Spaghetti made out of squash? Is that even a thing?
It is, and it tests pretty darn delicious!
In today’s recipe, the familiar flavors of Italian cuisine coat a bed of spaghetti squash noodles. But wait…add in some meatballs and bread crumbs to give this dish some protein and texture!
This is the new way to do spaghetti. What’s your favorite healthy Italian dish? Let us know in the comments below!
- 1 lb. of ground beef
- 3/4 of a cup of grain-free bread crumbs
- 1/3 of a cup of basil pesto
- 1 teaspoon of sea salt
- 1/4 of a teaspoon of black pepper
- 2 tablespoons of fresh basil, chopped
- 6 cups of butternut squash noodles
- 1 (24 oz.) jar of marinara sauce
- Preheat the oven to 425ºF, and adjust an oven rack to the middle position. Spray a 13×9-inch baking dish with olive oil.

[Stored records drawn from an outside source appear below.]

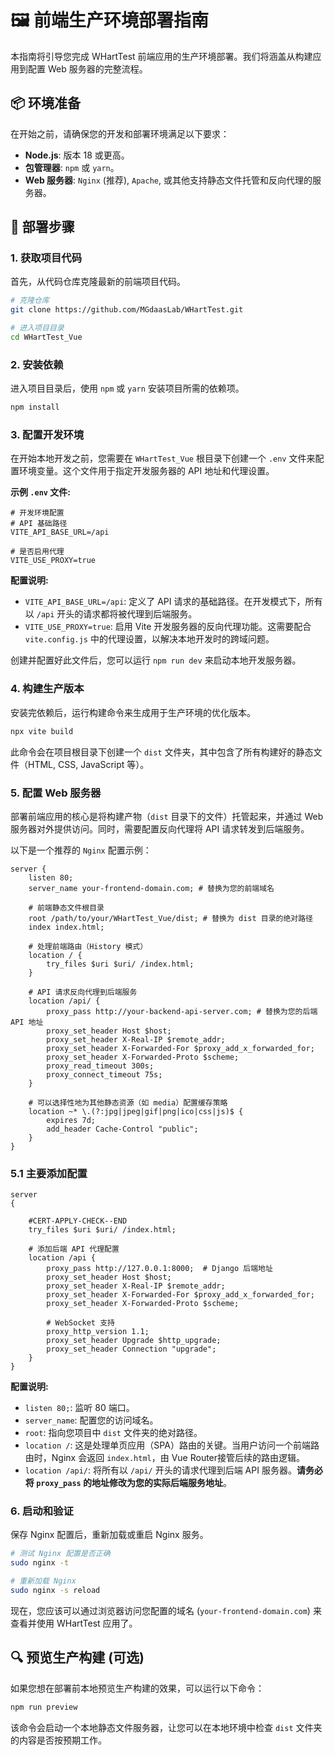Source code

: # 🖼️ 前端生产环境部署指南

本指南将引导您完成 WHartTest 前端应用的生产环境部署。我们将涵盖从构建应用到配置 Web 服务器的完整流程。

## 📦 环境准备

在开始之前，请确保您的开发和部署环境满足以下要求：

- **Node.js**: 版本 18 或更高。
- **包管理器**: `npm` 或 `yarn`。
- **Web 服务器**: `Nginx` (推荐), `Apache`, 或其他支持静态文件托管和反向代理的服务器。

## 🚀 部署步骤

### 1. 获取项目代码

首先，从代码仓库克隆最新的前端项目代码。

```bash
# 克隆仓库
git clone https://github.com/MGdaasLab/WHartTest.git

# 进入项目目录
cd WHartTest_Vue
```

### 2. 安装依赖

进入项目目录后，使用 `npm` 或 `yarn` 安装项目所需的依赖项。

```bash
npm install
```

### 3. 配置开发环境

在开始本地开发之前，您需要在 `WHartTest_Vue` 根目录下创建一个 `.env` 文件来配置环境变量。这个文件用于指定开发服务器的 API 地址和代理设置。

**示例 `.env` 文件:**

```env
# 开发环境配置
# API 基础路径
VITE_API_BASE_URL=/api

# 是否启用代理
VITE_USE_PROXY=true
```

**配置说明:**

- `VITE_API_BASE_URL=/api`: 定义了 API 请求的基础路径。在开发模式下，所有以 `/api` 开头的请求都将被代理到后端服务。
- `VITE_USE_PROXY=true`: 启用 Vite 开发服务器的反向代理功能。这需要配合 `vite.config.js` 中的代理设置，以解决本地开发时的跨域问题。

创建并配置好此文件后，您可以运行 `npm run dev` 来启动本地开发服务器。

### 4. 构建生产版本

安装完依赖后，运行构建命令来生成用于生产环境的优化版本。

```bash
npx vite build
```

此命令会在项目根目录下创建一个 `dist` 文件夹，其中包含了所有构建好的静态文件（HTML, CSS, JavaScript 等）。

### 5. 配置 Web 服务器

部署前端应用的核心是将构建产物（`dist` 目录下的文件）托管起来，并通过 Web 服务器对外提供访问。同时，需要配置反向代理将 API 请求转发到后端服务。

以下是一个推荐的 `Nginx` 配置示例：

```nginx
server {
    listen 80;
    server_name your-frontend-domain.com; # 替换为您的前端域名

    # 前端静态文件根目录
    root /path/to/your/WHartTest_Vue/dist; # 替换为 dist 目录的绝对路径
    index index.html;

    # 处理前端路由（History 模式）
    location / {
        try_files $uri $uri/ /index.html;
    }

    # API 请求反向代理到后端服务
    location /api/ {
        proxy_pass http://your-backend-api-server.com; # 替换为您的后端 API 地址
        proxy_set_header Host $host;
        proxy_set_header X-Real-IP $remote_addr;
        proxy_set_header X-Forwarded-For $proxy_add_x_forwarded_for;
        proxy_set_header X-Forwarded-Proto $scheme;
        proxy_read_timeout 300s;
        proxy_connect_timeout 75s;
    }

    # 可以选择性地为其他静态资源（如 media）配置缓存策略
    location ~* \.(?:jpg|jpeg|gif|png|ico|css|js)$ {
        expires 7d;
        add_header Cache-Control "public";
    }
}
```


### 5.1 主要添加配置
```
server
{    
    
    #CERT-APPLY-CHECK--END
    try_files $uri $uri/ /index.html;
    
    # 添加后端 API 代理配置
    location /api {
        proxy_pass http://127.0.0.1:8000;  # Django 后端地址
        proxy_set_header Host $host;
        proxy_set_header X-Real-IP $remote_addr;
        proxy_set_header X-Forwarded-For $proxy_add_x_forwarded_for;
        proxy_set_header X-Forwarded-Proto $scheme;

        # WebSocket 支持
        proxy_http_version 1.1;
        proxy_set_header Upgrade $http_upgrade;
        proxy_set_header Connection "upgrade";
    }
}
```

**配置说明:**

- `listen 80;`: 监听 80 端口。
- `server_name`: 配置您的访问域名。
- `root`: 指向您项目中 `dist` 文件夹的绝对路径。
- `location /`: 这是处理单页应用（SPA）路由的关键。当用户访问一个前端路由时，Nginx 会返回 `index.html`，由 Vue Router接管后续的路由逻辑。
- `location /api/`: 将所有以 `/api/` 开头的请求代理到后端 API 服务器。**请务必将 `proxy_pass` 的地址修改为您的实际后端服务地址**。

### 6. 启动和验证

保存 Nginx 配置后，重新加载或重启 Nginx 服务。

```bash
# 测试 Nginx 配置是否正确
sudo nginx -t

# 重新加载 Nginx
sudo nginx -s reload
```

现在，您应该可以通过浏览器访问您配置的域名 (`your-frontend-domain.com`) 来查看并使用 WHartTest 应用了。

## 🔍 预览生产构建 (可选)

如果您想在部署前本地预览生产构建的效果，可以运行以下命令：

```bash
npm run preview
```

该命令会启动一个本地静态文件服务器，让您可以在本地环境中检查 `dist` 文件夹的内容是否按预期工作。
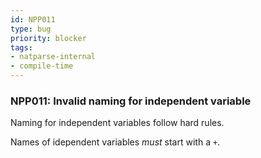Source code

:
 ```yaml
---
id: NPP011
type: bug
priority: blocker
tags:
- natparse-internal 
- compile-time 
---
```


### NPP011: Invalid naming for independent variable
Naming for independent variables follow hard rules.

Names of idependent variables *must* start with a `+`.
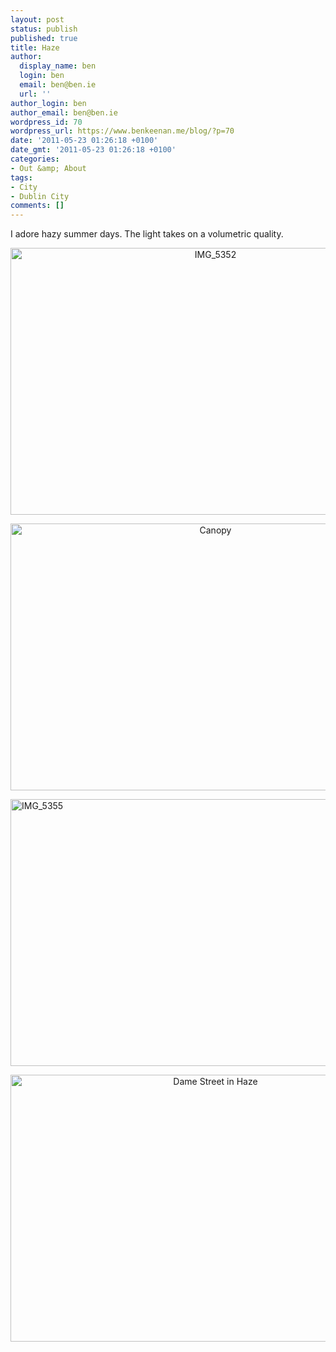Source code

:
 ```yaml
---
layout: post
status: publish
published: true
title: Haze
author:
  display_name: ben
  login: ben
  email: ben@ben.ie
  url: ''
author_login: ben
author_email: ben@ben.ie
wordpress_id: 70
wordpress_url: https://www.benkeenan.me/blog/?p=70
date: '2011-05-23 01:26:18 +0100'
date_gmt: '2011-05-23 01:26:18 +0100'
categories:
- Out &amp; About
tags:
- City
- Dublin City
comments: []
---
```

<p>I adore hazy summer days. The light takes on a volumetric quality.</p>
<p style="text-align: center;"><img class="aligncenter" src="https://farm5.static.flickr.com/4032/5165675106_0f11f2da9a_z.jpg" alt="IMG_5352" width="640" height="427" /></p>
<p style="text-align: center;"><img class="aligncenter" src="https://farm3.static.flickr.com/2084/5736507095_bc6ffa8834_z.jpg" alt="Canopy" width="640" height="427" /></p>
<p><img class="aligncenter" src="https://farm5.static.flickr.com/4070/5165073103_8a619b1e2e_z.jpg" alt="IMG_5355" width="640" height="427" /></p>
<p style="text-align: center;"><img class="aligncenter" src="https://farm6.static.flickr.com/5230/5748543087_b398e12c80_z.jpg" alt="Dame Street in Haze" width="640" height="427" /></p>
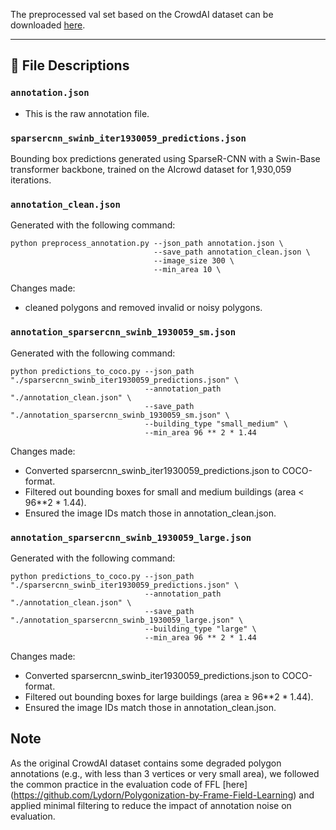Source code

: The preprocessed val set based on the CrowdAI dataset can be downloaded [here](https://drive.google.com/drive/folders/1PUmvptNLJGTKxwmSTpMn2OlZabfICSdw?usp=sharing).

---

## 📄 File Descriptions

### `annotation.json`
- This is the raw annotation file.

### `sparsercnn_swinb_iter1930059_predictions.json`
Bounding box predictions generated using SparseR-CNN with a Swin-Base transformer backbone, trained on the AIcrowd dataset for 1,930,059 iterations.

### `annotation_clean.json`
Generated with the following command:
```
python preprocess_annotation.py --json_path annotation.json \
                                --save_path annotation_clean.json \
                                --image_size 300 \
                                --min_area 10 \
```
Changes made:
- cleaned polygons and removed invalid or noisy polygons.

### `annotation_sparsercnn_swinb_1930059_sm.json`
Generated with the following command:
```
python predictions_to_coco.py --json_path "./sparsercnn_swinb_iter1930059_predictions.json" \
                              --annotation_path "./annotation_clean.json" \
                              --save_path "./annotation_sparsercnn_swinb_1930059_sm.json" \
                              --building_type "small_medium" \
                              --min_area 96 ** 2 * 1.44
```
Changes made:
- Converted sparsercnn_swinb_iter1930059_predictions.json to COCO-format.
- Filtered out bounding boxes for small and medium buildings (area < 96**2 * 1.44).
- Ensured the image IDs match those in annotation_clean.json.

### `annotation_sparsercnn_swinb_1930059_large.json`
Generated with the following command:
```
python predictions_to_coco.py --json_path "./sparsercnn_swinb_iter1930059_predictions.json" \
                              --annotation_path "./annotation_clean.json" \
                              --save_path "./annotation_sparsercnn_swinb_1930059_large.json" \
                              --building_type "large" \
                              --min_area 96 ** 2 * 1.44
```
Changes made:
- Converted sparsercnn_swinb_iter1930059_predictions.json to COCO-format.
- Filtered out bounding boxes for large buildings (area ≥ 96**2 * 1.44).
- Ensured the image IDs match those in annotation_clean.json.

## Note
As the original CrowdAI dataset contains some degraded polygon annotations (e.g., with less than 3 vertices or very small area), we followed the common practice in the evaluation code of FFL [here] (https://github.com/Lydorn/Polygonization-by-Frame-Field-Learning) and applied minimal filtering to reduce the impact of annotation noise on evaluation.
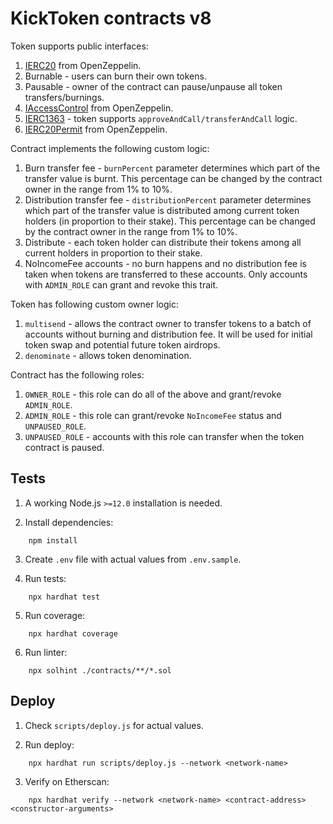 # KickToken contracts v8

Token supports public interfaces:
1. [IERC20](https://github.com/OpenZeppelin/openzeppelin-contracts/blob/master/contracts/token/ERC20/IERC20.sol) from OpenZeppelin.
2. Burnable - users can burn their own tokens.
3. Pausable - owner of the contract can pause/unpause all token transfers/burnings.
4. [IAccessControl](https://github.com/OpenZeppelin/openzeppelin-contracts/blob/master/contracts/access/AccessControl.sol) from OpenZeppelin.
5. [IERC1363](https://github.com/vittominacori/erc1363-payable-token/blob/master/contracts/token/ERC1363/IERC1363.sol) - token supports `approveAndCall/transferAndCall` logic.
6. [IERC20Permit](https://github.com/OpenZeppelin/openzeppelin-contracts/blob/master/contracts/token/ERC20/extensions/draft-IERC20Permit.sol) from OpenZeppelin.

Contract implements the following custom logic:
1. Burn transfer fee - `burnPercent` parameter determines which part of the transfer value is burnt. This percentage can be changed by the contract owner in the range from 1% to 10%.
2. Distribution transfer fee - `distributionPercent` parameter determines which part of the transfer value is distributed among current token holders (in proportion to their stake). This percentage can be changed by the contract owner in the range from 1% to 10%.
3. Distribute - each token holder can distribute their tokens among all current holders in proportion to their stake.
4. NoIncomeFee accounts - no burn happens and no distribution fee is taken when tokens are transferred to these accounts. Only accounts with `ADMIN_ROLE` can grant and revoke this trait.

Token has following custom owner logic:
1. `multisend` - allows the contract owner to transfer tokens to a batch of accounts without burning and distribution fee. It will be used for initial token swap and potential future token airdrops.
2. `denominate` - allows token denomination.

Contract has the following roles:
1. `OWNER_ROLE` - this role can do all of the above and grant/revoke `ADMIN_ROLE`.
2. `ADMIN_ROLE` - this role can grant/revoke `NoIncomeFee` status and `UNPAUSED_ROLE`.
3. `UNPAUSED_ROLE` - accounts with this role can transfer when the token contract is paused.

## Tests

1. A working Node.js `>=12.0` installation is needed.

2. Install dependencies:
```
    npm install
```

3. Create `.env` file with actual values from `.env.sample`.

4. Run tests:
```
    npx hardhat test
```

5. Run coverage:
```
    npx hardhat coverage
```

6. Run linter:
```
    npx solhint ./contracts/**/*.sol
```

## Deploy

1. Check `scripts/deploy.js` for actual values.

2. Run deploy:
```
    npx hardhat run scripts/deploy.js --network <network-name>
```

3. Verify on Etherscan:
```
    npx hardhat verify --network <network-name> <contract-address> <constructor-arguments>
```
 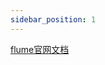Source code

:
 ```yaml
---
sidebar_position: 1
---
```


[flume官网文档](https://flume.apache.org/releases/content/1.9.0/FlumeUserGuide.html)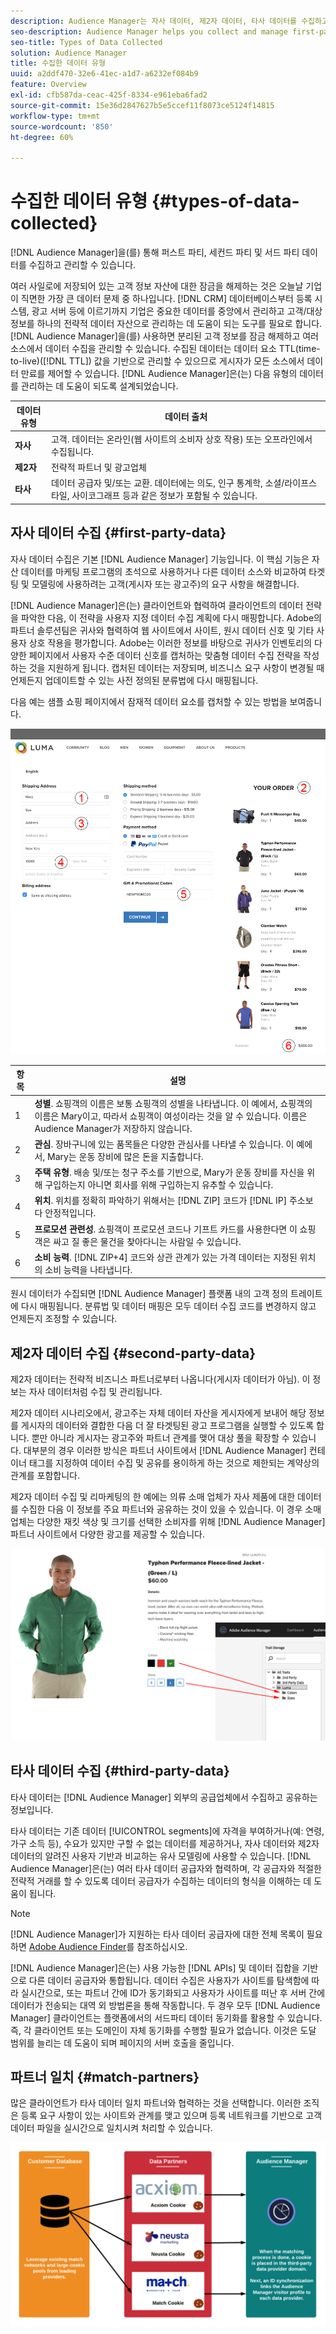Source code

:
 ```yaml
---
description: Audience Manager는 자사 데이터, 제2자 데이터, 타사 데이터를 수집하고 관리하는 데 도움이 됩니다.
seo-description: Audience Manager helps you collect and manage first-party, second-party, and third-party data.
seo-title: Types of Data Collected
solution: Audience Manager
title: 수집한 데이터 유형
uuid: a2ddf470-32e6-41ec-a1d7-a6232ef084b9
feature: Overview
exl-id: cfb587da-ceac-425f-8334-e961eba6fad2
source-git-commit: 15e36d2847627b5e5ccef11f8073ce5124f14815
workflow-type: tm+mt
source-wordcount: '850'
ht-degree: 60%

---
```


# 수집한 데이터 유형 {#types-of-data-collected}

[!DNL Audience Manager]을(를) 통해 퍼스트 파티, 세컨드 파티 및 서드 파티 데이터를 수집하고 관리할 수 있습니다.

여러 사일로에 저장되어 있는 고객 정보 자산에 대한 잠금을 해제하는 것은 오늘날 기업이 직면한 가장 큰 데이터 문제 중 하나입니다. [!DNL CRM] 데이터베이스부터 등록 시스템, 광고 서버 등에 이르기까지 기업은 중요한 데이터를 중앙에서 관리하고 고객/대상 정보를 하나의 전략적 데이터 자산으로 관리하는 데 도움이 되는 도구를 필요로 합니다. [!DNL Audience Manager]을(를) 사용하면 분리된 고객 정보를 잠금 해제하고 여러 소스에서 데이터 수집을 관리할 수 있습니다. 수집된 데이터는 데이터 요소 TTL(time-to-live)([!DNL TTL]) 값을 기반으로 관리할 수 있으므로 게시자가 모든 소스에서 데이터 만료를 제어할 수 있습니다. [!DNL Audience Manager]은(는) 다음 유형의 데이터를 관리하는 데 도움이 되도록 설계되었습니다.

| 데이터 유형 | 데이터 출처 |
|---|---|
| **자사** | 고객. 데이터는 온라인(웹 사이트의 소비자 상호 작용) 또는 오프라인에서 수집됩니다. |
| **제2자** | 전략적 파트너 및 광고업체 |
| **타사** | 데이터 공급자 및/또는 교환. 데이터에는 의도, 인구 통계학, 소셜/라이프스타일, 사이코그래프 등과 같은 정보가 포함될 수 있습니다. |

## 자사 데이터 수집 {#first-party-data}

자사 데이터 수집은 기본 [!DNL Audience Manager] 기능입니다. 이 핵심 기능은 자산 데이터를 마케팅 프로그램의 초석으로 사용하거나 다른 데이터 소스와 비교하여 타겟팅 및 모델링에 사용하려는 고객(게시자 또는 광고주)의 요구 사항을 해결합니다.

[!DNL Audience Manager]은(는) 클라이언트와 협력하여 클라이언트의 데이터 전략을 파악한 다음, 이 전략을 사용자 지정 데이터 수집 계획에 다시 매핑합니다. Adobe의 파트너 솔루션팀은 귀사와 협력하여 웹 사이트에서 사이트, 원시 데이터 신호 및 기타 사용자 상호 작용을 평가합니다. Adobe는 이러한 정보를 바탕으로 귀사가 인벤토리의 다양한 페이지에서 사용자 수준 데이터 신호를 캡처하는 맞춤형 데이터 수집 전략을 작성하는 것을 지원하게 됩니다. 캡처된 데이터는 저장되며, 비즈니스 요구 사항이 변경될 때 언제든지 업데이트할 수 있는 사전 정의된 분류법에 다시 매핑됩니다.

다음 예는 샘플 쇼핑 페이지에서 잠재적 데이터 요소를 캡처할 수 있는 방법을 보여줍니다.

![shopping-cart-data](assets/shopping-cart-data.png)

| 항목 | 설명 |
|---|---|
| 1 | **성별**. 쇼핑객의 이름은 보통 쇼핑객의 성별을 나타냅니다. 이 예에서, 쇼핑객의 이름은 Mary이고, 따라서 쇼핑객이 여성이라는 것을 알 수 있습니다. 이름은 Audience Manager가 저장하지 않습니다. |
| 2 | **관심**. 장바구니에 있는 품목들은 다양한 관심사를 나타낼 수 있습니다. 이 예에서, Mary는 운동 장비에 많은 돈을 지출합니다. |
| 3 | **주택 유형**. 배송 및/또는 청구 주소를 기반으로, Mary가 운동 장비를 자신을 위해 구입하는지 아니면 회사를 위해 구입하는지 유추할 수 있습니다. |
| 4 | **위치**. 위치를 정확히 파악하기 위해서는 [!DNL ZIP] 코드가 [!DNL IP] 주소보다 안정적입니다. |
| 5 | **프로모션 관련성**. 쇼핑객이 프로모션 코드나 기프트 카드를 사용한다면 이 쇼핑객은 싸고 질 좋은 물건을 찾아다니는 사람일 수 있습니다. |
| 6 | **소비 능력**. [!DNL ZIP+4] 코드와 상관 관계가 있는 가격 데이터는 지정된 위치의 소비 능력을 나타냅니다. |

원시 데이터가 수집되면 [!DNL Audience Manager] 플랫폼 내의 고객 정의 트레이트에 다시 매핑됩니다. 분류법 및 데이터 매핑은 모두 데이터 수집 코드를 변경하지 않고 언제든지 조정할 수 있습니다.

## 제2자 데이터 수집 {#second-party-data}

제2자 데이터는 전략적 비즈니스 파트너로부터 나옵니다(게시자 데이터가 아님). 이 정보는 자사 데이터처럼 수집 및 관리됩니다.

제2자 데이터 시나리오에서, 광고주는 자체 데이터 자산을 게시자에게 보내어 해당 정보를 게시자의 데이터와 결합한 다음 더 잘 타겟팅된 광고 프로그램을 실행할 수 있도록 합니다. 뿐만 아니라 게시자는 광고주와 파트너 관계를 맺어 대상 풀을 확장할 수 있습니다. 대부분의 경우 이러한 방식은 파트너 사이트에서 [!DNL Audience Manager] 컨테이너 태그를 지정하여 데이터 수집 및 공유를 용이하게 하는 것으로 제한되는 계약상의 관계를 포함합니다.

제2자 데이터 수집 및 리마케팅의 한 예에는 의류 소매 업체가 자사 제품에 대한 데이터를 수집한 다음 이 정보를 주요 파트너와 공유하는 것이 있을 수 있습니다. 이 경우 소매 업체는 다양한 재킷 색상 및 크기를 선택한 소비자를 위해 [!DNL Audience Manager] 파트너 사이트에서 다양한 광고를 제공할 수 있습니다.

![](assets/shopping-cart-traits.png)

## 타사 데이터 수집 {#third-party-data}

타사 데이터는 [!DNL Audience Manager] 외부의 공급업체에서 수집하고 공유하는 정보입니다.

타사 데이터는 기존 데이터 [!UICONTROL segments]에 자격을 부여하거나(예: 연령, 가구 소득 등), 수요가 있지만 구할 수 없는 데이터를 제공하거나, 자사 데이터와 제2자 데이터의 알려진 사용자 기반과 비교하는 유사 모델링에 사용할 수 있습니다. [!DNL Audience Manager]은(는) 여러 타사 데이터 공급자와 협력하며, 각 공급자와 적절한 전략적 거래를 할 수 있도록 데이터 공급자가 수집하는 데이터의 형식을 이해하는 데 도움이 됩니다.

>[!NOTE]
>
>[!DNL Audience Manager]가 지원하는 타사 데이터 공급자에 대한 전체 목록이 필요하면 [Adobe Audience Finder](https://www.adobe-audience-finder.com/)를 참조하십시오.

[!DNL Audience Manager]은(는) 사용 가능한 [!DNL APIs] 및 데이터 집합을 기반으로 다른 데이터 공급자와 통합됩니다. 데이터 수집은 사용자가 사이트를 탐색함에 따라 실시간으로, 또는 파트너 간에 ID가 동기화되고 사용자가 사이트를 떠난 후 서버 간에 데이터가 전송되는 대역 외 방법론을 통해 작동합니다. 두 경우 모두 [!DNL Audience Manager] 클라이언트는 플랫폼에서의 서드파티 데이터 동기화를 활용할 수 있습니다. 즉, 각 클라이언트 또는 도메인이 자체 동기화를 수행할 필요가 없습니다. 이것은 도달 범위를 늘리는 데 도움이 되며 페이지의 서버 호출을 줄입니다.

## 파트너 일치 {#match-partners}

많은 클라이언트가 타사 데이터 일치 파트너와 협력하는 것을 선택합니다. 이러한 조직은 등록 요구 사항이 있는 사이트와 관계를 맺고 있으며 등록 네트워크를 기반으로 고객 데이터 파일을 실시간으로 일치시켜 처리할 수 있습니다.

![data-provider-match](assets/data-provider-match.png)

- Use your hands to combine the beef, bread crumbs, pesto, sea salt, and black pepper. Roll the mixture into about fifteen 1-inch meatballs. Place the meatballs in the prepared pan and bake them in the preheated oven for 15 minutes. Remove the meatballs, setting them aside on a pan, then drain off any liquids from the pan.
- Spread the noodles in the pan. Pour the marinara sauce over the noodles and toss gently with tongs to coat. Add the meatballs back to the pan, gently nestling them throughout the noodles. Tightly cover the pan with aluminum foil and bake for 7 minutes. Remove the foil and bake uncovered for another 3-5 minutes.
- Remove the pan from the oven. Toss it to coat the noodles and meatballs with the sauce. Season generously with sea salt and black pepper and garnish with fresh basil.